Por fuera es pequeño, peludo, suave. De tacto mamífero. Pero no hay que fiarse del envoltorio del kiwi. Es pura máscara, mera cáscara. Jamás en mi vida había tropezado con fruta tan mentirosa. Nunca el reino vegetal parió mercancía de fondo y forma tan divorciados. Porque cuando te asomas al interior es todo lo contrario a lo que promete el diseño del envase. Allí se agazapa una pulpa gelatinosa, híbrida, ácida, estriada, de un lamentable verde esmeralda. En la línea de las masas invasoras de otros planetas. Fruto de los efectos especiales de la serie B.Y el mismo desconcierto cuando decido acercarme al kiwi con un cuchillo en la mano. Nunca sé cómo atacarlo correctamente. Si afeitarlo, si destriparlo, si dividirlo, si trocearlo, si agujerear los polos, si perdonarle la vida. En cuanto al sabor, nada que comentar. Me niego a tomar en serio a una fruta con pinta de huevo forrado por un surrealista, o de cojón de mico, que nos llega de Nueva Zelanda vía Tokio con la pretensión de ser el eslabón perdido entre la fresa y la frambuesa. Un eslabón ácido, verdoso, peludo y con más vitamina C que el Redoxón.

Suena a racismo vegetal, pero es mucho peor. Es manía persecutoria. Padezco kiwifobia aguda. Los veo por todas las partes y soy incapaz de entender cómo semejante engendro, o injerto, cuyo único mérito es un ácido color de efectos especiales, ha logrado triunfar en el imperio de los cítricos, de las falsas fresas y de los huevos forrados por la ira.

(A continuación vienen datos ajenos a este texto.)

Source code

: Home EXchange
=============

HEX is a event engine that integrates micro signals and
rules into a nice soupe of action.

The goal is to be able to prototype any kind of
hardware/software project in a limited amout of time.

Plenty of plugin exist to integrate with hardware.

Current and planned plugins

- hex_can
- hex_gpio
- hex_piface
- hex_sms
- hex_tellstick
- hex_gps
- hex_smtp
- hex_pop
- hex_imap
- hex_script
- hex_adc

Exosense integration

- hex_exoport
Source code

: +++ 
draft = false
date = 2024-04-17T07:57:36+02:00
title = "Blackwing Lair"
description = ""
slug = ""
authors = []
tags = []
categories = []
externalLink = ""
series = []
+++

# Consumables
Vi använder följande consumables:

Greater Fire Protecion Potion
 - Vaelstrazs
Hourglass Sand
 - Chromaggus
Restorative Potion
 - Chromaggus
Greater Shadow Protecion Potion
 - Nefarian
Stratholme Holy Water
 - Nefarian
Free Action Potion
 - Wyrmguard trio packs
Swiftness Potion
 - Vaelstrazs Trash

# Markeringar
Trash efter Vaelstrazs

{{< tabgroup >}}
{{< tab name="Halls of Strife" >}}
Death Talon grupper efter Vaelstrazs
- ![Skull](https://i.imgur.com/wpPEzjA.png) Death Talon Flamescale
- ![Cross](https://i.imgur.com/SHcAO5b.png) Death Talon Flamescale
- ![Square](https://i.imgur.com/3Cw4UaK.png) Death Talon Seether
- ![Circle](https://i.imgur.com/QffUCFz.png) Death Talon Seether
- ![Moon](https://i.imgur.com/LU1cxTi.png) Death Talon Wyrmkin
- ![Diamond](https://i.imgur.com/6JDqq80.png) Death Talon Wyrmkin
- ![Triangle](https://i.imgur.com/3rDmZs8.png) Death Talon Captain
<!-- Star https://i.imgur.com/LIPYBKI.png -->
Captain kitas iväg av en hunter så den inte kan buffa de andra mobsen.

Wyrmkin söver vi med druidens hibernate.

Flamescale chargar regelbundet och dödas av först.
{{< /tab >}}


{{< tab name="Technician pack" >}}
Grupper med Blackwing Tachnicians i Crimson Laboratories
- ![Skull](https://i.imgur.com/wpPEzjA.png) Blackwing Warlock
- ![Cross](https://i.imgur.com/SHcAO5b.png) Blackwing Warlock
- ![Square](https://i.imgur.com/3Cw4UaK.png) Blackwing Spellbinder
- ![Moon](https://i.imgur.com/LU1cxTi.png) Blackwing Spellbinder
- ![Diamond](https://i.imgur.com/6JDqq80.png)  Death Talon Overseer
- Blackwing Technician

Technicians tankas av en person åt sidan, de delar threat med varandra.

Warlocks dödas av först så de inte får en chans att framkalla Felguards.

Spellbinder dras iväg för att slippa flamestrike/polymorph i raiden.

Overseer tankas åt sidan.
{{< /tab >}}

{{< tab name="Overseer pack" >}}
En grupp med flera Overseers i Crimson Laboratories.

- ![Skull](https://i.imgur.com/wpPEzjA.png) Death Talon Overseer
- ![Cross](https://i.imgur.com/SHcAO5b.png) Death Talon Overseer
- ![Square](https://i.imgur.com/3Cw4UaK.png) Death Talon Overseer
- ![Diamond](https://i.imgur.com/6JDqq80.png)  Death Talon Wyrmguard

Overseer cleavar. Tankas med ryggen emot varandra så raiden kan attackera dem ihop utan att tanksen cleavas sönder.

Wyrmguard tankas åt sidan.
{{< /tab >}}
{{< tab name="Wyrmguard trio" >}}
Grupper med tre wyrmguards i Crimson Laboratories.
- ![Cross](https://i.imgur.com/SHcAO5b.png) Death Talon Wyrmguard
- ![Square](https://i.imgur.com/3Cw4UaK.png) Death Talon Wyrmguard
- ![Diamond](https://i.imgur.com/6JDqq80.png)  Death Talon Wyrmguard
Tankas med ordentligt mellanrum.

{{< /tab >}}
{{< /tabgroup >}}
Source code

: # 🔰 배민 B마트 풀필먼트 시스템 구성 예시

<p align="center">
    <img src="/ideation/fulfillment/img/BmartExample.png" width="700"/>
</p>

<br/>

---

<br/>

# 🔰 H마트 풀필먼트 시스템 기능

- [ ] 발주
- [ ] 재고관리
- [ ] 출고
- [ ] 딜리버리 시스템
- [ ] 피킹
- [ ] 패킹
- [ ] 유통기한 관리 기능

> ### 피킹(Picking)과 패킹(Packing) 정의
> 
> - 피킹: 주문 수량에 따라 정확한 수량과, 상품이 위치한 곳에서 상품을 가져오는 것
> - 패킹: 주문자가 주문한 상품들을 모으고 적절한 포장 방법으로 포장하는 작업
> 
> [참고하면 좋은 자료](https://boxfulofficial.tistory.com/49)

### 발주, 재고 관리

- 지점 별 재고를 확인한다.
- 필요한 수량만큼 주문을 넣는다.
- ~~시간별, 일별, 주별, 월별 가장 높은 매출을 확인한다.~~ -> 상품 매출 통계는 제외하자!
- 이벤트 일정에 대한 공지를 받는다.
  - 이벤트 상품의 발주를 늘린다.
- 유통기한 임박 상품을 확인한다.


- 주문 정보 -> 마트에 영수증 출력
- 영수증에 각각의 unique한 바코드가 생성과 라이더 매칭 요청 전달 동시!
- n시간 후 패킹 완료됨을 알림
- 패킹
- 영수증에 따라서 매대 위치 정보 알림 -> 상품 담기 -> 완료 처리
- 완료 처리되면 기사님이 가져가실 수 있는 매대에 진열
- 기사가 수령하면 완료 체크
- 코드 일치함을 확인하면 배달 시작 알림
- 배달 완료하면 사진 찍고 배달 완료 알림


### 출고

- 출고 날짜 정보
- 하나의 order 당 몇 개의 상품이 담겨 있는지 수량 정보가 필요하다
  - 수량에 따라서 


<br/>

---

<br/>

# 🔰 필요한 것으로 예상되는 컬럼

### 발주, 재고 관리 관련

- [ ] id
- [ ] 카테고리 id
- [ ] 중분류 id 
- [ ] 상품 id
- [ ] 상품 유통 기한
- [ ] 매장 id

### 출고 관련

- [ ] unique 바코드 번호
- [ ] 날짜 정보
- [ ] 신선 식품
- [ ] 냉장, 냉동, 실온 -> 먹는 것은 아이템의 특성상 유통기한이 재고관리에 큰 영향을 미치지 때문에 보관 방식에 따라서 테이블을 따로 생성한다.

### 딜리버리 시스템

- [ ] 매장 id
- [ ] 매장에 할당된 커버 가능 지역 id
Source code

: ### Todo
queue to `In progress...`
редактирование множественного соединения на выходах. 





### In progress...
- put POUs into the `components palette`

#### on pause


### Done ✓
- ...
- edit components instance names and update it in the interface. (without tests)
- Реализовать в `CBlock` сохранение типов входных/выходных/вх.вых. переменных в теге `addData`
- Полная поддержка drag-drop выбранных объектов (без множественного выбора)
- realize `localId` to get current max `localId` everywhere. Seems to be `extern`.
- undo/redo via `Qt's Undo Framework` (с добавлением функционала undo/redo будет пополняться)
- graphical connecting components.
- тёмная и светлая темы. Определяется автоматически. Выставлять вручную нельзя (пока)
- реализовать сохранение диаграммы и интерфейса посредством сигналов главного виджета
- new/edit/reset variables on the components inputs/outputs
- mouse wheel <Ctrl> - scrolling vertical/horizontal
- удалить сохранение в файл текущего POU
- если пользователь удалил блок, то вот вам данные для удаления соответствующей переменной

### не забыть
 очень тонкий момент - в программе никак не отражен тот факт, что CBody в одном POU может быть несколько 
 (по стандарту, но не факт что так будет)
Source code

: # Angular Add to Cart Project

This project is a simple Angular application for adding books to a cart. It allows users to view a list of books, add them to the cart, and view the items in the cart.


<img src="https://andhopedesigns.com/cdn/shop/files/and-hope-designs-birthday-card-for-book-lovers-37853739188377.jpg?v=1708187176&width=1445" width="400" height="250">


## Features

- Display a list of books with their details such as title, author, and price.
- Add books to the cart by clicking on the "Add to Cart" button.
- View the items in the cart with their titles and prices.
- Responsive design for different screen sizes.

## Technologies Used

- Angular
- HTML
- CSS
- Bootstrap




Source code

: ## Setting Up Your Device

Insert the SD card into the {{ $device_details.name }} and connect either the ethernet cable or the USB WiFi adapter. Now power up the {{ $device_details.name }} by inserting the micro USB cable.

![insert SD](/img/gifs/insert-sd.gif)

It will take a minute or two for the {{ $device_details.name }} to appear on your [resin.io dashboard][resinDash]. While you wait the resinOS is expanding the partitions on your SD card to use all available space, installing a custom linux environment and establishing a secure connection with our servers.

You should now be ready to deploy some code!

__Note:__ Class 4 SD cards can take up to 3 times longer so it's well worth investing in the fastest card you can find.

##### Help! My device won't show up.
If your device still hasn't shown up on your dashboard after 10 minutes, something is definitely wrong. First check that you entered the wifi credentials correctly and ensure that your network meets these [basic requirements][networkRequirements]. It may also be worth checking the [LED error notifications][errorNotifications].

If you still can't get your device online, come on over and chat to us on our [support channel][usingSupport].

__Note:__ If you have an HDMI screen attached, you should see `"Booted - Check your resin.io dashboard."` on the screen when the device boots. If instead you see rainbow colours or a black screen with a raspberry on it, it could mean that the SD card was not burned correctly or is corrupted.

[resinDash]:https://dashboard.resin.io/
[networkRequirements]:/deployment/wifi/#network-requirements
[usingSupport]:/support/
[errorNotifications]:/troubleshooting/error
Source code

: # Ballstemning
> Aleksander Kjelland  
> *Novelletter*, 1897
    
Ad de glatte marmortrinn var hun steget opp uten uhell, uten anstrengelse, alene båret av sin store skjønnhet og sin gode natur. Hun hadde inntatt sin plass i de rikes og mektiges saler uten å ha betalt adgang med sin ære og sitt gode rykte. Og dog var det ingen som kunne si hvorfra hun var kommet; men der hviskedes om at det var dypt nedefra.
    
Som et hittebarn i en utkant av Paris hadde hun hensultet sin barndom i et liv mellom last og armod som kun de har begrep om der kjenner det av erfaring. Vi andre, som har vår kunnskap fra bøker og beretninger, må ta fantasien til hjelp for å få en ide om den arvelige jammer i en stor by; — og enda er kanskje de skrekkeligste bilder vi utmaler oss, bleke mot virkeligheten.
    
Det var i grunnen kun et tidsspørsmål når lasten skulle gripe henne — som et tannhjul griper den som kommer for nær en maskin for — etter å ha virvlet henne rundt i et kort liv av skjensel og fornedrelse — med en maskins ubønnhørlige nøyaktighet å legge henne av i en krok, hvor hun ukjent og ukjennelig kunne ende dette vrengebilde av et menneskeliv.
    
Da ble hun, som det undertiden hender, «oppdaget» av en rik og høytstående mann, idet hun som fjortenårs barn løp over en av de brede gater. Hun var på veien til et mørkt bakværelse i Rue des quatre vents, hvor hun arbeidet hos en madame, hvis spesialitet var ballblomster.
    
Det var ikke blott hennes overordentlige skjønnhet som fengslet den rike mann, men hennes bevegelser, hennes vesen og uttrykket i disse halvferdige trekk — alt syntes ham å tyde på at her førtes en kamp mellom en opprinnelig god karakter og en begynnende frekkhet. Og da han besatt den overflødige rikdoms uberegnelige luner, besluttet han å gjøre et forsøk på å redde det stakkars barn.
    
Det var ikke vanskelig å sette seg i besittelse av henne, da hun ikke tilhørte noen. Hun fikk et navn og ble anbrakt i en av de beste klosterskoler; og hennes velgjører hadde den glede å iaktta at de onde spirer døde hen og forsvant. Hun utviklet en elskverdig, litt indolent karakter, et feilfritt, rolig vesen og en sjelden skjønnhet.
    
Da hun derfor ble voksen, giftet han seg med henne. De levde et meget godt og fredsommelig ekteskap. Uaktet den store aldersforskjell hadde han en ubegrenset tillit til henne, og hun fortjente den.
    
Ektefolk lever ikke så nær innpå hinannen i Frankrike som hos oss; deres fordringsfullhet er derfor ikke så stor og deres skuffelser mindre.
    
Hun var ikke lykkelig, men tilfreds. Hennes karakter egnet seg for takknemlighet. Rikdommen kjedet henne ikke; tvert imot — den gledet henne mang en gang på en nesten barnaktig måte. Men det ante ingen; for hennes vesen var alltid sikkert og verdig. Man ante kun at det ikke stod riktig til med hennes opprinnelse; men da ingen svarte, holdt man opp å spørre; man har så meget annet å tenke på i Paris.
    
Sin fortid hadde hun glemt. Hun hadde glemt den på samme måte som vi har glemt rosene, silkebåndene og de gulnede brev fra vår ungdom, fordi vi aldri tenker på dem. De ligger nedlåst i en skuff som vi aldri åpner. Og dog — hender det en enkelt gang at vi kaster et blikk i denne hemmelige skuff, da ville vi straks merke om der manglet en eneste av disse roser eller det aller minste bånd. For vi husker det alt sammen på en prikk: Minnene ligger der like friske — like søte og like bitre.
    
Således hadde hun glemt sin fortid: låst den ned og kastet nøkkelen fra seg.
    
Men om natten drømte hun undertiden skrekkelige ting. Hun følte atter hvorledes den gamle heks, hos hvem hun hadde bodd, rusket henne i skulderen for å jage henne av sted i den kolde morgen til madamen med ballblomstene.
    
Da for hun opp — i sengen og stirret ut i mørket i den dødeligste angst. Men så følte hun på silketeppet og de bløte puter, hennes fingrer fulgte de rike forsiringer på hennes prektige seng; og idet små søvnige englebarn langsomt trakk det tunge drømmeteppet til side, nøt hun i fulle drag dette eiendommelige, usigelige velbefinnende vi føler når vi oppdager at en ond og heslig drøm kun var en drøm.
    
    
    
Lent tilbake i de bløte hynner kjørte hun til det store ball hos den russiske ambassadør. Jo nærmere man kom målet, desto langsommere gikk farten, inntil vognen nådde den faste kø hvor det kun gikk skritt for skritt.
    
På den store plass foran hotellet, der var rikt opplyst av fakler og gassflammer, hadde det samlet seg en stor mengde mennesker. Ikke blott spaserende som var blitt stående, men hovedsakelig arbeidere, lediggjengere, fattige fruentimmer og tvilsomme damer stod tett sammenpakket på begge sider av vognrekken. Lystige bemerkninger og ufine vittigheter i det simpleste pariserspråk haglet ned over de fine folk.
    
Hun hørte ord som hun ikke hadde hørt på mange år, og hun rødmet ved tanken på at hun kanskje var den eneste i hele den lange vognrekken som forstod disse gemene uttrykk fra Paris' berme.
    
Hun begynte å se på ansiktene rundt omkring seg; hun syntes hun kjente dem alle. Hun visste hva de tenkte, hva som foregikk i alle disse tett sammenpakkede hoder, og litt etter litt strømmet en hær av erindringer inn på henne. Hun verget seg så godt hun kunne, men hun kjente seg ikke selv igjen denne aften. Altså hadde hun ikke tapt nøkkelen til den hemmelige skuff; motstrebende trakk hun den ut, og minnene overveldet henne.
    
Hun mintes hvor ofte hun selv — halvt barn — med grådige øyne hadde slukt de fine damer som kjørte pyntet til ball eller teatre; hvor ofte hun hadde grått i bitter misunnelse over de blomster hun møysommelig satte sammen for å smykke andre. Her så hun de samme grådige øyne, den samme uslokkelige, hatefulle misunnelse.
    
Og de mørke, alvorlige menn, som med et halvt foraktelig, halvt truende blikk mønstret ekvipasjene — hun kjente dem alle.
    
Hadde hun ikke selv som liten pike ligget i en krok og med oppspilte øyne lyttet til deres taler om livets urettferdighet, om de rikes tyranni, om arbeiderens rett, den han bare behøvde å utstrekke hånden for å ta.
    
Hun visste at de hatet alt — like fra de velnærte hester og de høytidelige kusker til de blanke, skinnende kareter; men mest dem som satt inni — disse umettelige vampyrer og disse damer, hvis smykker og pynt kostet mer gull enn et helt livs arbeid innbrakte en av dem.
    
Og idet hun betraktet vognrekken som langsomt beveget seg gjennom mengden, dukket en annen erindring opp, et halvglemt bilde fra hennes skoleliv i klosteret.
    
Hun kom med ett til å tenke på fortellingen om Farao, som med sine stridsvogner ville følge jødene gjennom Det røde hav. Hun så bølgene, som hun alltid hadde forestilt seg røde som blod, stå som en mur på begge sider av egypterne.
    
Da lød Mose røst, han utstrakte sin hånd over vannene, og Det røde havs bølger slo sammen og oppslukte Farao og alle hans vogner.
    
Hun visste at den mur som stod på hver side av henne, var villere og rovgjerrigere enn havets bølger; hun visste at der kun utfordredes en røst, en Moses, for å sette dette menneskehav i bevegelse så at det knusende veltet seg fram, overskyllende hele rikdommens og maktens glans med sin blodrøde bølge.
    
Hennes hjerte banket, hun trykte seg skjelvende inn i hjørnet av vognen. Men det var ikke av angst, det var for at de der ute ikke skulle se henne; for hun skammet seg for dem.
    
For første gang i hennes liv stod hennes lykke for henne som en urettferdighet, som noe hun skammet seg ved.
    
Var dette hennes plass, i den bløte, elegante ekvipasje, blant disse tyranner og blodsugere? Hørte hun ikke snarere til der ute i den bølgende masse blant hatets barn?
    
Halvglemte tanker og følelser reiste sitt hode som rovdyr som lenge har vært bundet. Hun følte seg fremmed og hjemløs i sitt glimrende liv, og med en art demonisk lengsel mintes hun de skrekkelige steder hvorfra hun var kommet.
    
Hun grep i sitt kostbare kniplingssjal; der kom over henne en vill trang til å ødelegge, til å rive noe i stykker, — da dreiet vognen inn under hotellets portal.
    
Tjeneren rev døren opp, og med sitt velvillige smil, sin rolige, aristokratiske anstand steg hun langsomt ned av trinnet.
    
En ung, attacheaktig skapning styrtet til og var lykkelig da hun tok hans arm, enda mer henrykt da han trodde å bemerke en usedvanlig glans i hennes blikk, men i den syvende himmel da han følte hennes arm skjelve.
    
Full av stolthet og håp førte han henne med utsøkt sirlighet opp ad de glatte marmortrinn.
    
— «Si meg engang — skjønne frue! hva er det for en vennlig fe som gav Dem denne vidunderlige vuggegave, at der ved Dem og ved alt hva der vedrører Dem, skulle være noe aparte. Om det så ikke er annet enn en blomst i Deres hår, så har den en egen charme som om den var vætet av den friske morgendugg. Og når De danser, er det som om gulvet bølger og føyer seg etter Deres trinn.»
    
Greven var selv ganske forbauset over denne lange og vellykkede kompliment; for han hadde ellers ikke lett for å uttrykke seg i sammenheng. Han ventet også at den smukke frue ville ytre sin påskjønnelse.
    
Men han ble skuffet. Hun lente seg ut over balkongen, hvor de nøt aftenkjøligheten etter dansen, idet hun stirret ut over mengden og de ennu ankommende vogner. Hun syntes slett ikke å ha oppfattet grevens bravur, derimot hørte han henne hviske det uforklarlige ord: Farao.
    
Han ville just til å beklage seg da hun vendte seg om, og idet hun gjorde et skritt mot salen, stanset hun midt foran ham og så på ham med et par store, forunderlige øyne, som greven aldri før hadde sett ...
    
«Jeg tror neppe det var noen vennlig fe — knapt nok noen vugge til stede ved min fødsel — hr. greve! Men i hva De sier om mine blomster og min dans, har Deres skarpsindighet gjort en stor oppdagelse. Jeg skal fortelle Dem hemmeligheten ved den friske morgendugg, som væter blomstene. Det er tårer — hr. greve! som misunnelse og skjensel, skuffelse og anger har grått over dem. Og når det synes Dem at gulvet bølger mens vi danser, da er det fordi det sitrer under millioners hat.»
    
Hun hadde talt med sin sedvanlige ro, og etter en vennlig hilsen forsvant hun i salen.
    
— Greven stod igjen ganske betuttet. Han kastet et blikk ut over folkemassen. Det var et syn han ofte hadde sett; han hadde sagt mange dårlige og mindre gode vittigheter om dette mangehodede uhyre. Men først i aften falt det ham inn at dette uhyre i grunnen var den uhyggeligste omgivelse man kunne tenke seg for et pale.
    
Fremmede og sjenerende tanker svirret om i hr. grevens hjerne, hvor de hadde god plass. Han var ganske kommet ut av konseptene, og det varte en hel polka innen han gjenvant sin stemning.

Mucho criticar a su compatriota el eucalipto porque invade el monte autóctono, pero el kiwi invade el asfalto y sus ambiciones colonizadoras no tienen límite. Es capaz de adaptarse a todos los formatos. De momento ya lo tenemos camuflado de zumo, de tarta, de batido, de caramelo, de refresco, de yogur, de ensalada, de macedonia, de chicle, de pastilla vitamínica; incluso se le ha visto alcoholizado. Mucho ojo a esta fruta de peluche con entrañas de alienígena televisivo, que se reproduce hasta en el invierno, casa con todo y nadie sabe a qué sabe.